Question

The surface area of a cube is 42 cm². What is the volume of the cube, rounded to the nearest tenth of a cm³?​

Answer 1

18.5 cm³

Explanation:

To find the volume of a cube with a surface area of 42 cm², we need to first calculate its side length.
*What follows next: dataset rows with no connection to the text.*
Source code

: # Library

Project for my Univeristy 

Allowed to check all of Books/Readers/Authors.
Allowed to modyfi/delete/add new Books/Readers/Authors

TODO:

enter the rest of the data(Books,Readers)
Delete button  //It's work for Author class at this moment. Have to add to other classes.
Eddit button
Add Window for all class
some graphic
Since the surface area of a cube is given, we can use that information to find the side length and then calculate the volume.

The formula for the surface area of a cube is given by:

`\large\boxed{\sf Surface \;Area = 6 s^2}`

where "s" is the side length.

Given that the surface area is 42 cm², we can set up the equation using the formula, and solve for s:

`\begin{aligned}6s^2&=42\\\\(6s^2)/(6)&=(42)/(6)\\\\s^2&=7\\\\s&=√(7)\; \sf cm\end{aligned}`

Now that we have the side length, we can calculate the volume of the cube.

The formula for the volume of a cube is given by:

`\large\boxed{\sf Volume = s^3}`

where "s" is the side length.

Substitute the found value of s into the formula for the volume of a cube:

`\begin{aligned}\sf Volume&=\left(√(7)\right)^3\\&=\left(√(7)\right)^2 \cdot \left(√(7)\right)^1\\&=7√(7)\\&=18.520259...\\&=18.5\; \sf cm^3\;(nearest\;tenth)\end{aligned}`

Therefore, the volume of the cube is 18.5 cm³, rounded to the nearest tenth.